*MATERIAL PROVIDED*.
BEGIN

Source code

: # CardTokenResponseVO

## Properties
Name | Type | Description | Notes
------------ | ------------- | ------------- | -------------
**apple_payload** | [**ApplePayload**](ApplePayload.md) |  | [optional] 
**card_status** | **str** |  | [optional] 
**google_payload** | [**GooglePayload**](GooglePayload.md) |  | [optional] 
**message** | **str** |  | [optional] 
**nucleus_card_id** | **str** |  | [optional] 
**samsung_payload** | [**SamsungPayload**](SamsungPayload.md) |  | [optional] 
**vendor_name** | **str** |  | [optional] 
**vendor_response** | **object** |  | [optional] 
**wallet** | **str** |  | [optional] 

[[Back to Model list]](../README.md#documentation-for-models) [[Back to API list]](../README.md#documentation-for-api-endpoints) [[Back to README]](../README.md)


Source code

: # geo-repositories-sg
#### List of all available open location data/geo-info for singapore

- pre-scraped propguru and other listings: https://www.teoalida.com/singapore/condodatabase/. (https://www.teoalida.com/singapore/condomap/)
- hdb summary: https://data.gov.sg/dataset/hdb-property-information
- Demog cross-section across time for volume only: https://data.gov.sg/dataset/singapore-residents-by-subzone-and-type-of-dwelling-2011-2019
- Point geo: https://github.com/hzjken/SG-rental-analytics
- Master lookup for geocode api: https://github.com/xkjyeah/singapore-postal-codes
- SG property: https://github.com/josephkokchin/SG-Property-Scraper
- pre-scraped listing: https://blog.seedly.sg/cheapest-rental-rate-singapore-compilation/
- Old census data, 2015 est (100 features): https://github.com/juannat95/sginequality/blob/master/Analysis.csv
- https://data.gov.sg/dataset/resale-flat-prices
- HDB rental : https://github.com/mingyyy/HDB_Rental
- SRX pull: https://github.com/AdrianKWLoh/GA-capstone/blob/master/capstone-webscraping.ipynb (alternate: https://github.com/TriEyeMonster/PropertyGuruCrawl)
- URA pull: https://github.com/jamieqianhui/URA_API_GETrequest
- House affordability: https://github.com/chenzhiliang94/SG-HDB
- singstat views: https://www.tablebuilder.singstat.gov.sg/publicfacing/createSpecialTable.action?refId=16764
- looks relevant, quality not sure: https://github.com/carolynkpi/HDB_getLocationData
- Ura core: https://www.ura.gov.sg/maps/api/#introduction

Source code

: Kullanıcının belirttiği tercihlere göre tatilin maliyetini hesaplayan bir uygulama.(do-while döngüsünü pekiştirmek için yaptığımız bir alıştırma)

END

*WORK ITEM*.
For the lines above, output exactly those from the line containing "- Old census" through the line containing "- House affordability: https://github.com/chenzhiliang94/SG-HDB", and skip the others.

*SOLUTION*.
- Old census data, 2015 est (100 features): https://github.com/juannat95/sginequality/blob/master/Analysis.csv
- https://data.gov.sg/dataset/resale-flat-prices
- HDB rental : https://github.com/mingyyy/HDB_Rental
- SRX pull: https://github.com/AdrianKWLoh/GA-capstone/blob/master/capstone-webscraping.ipynb (alternate: https://github.com/TriEyeMonster/PropertyGuruCrawl)
- URA pull: https://github.com/jamieqianhui/URA_API_GETrequest
- House affordability: https://github.com/chenzhiliang94/SG-HDB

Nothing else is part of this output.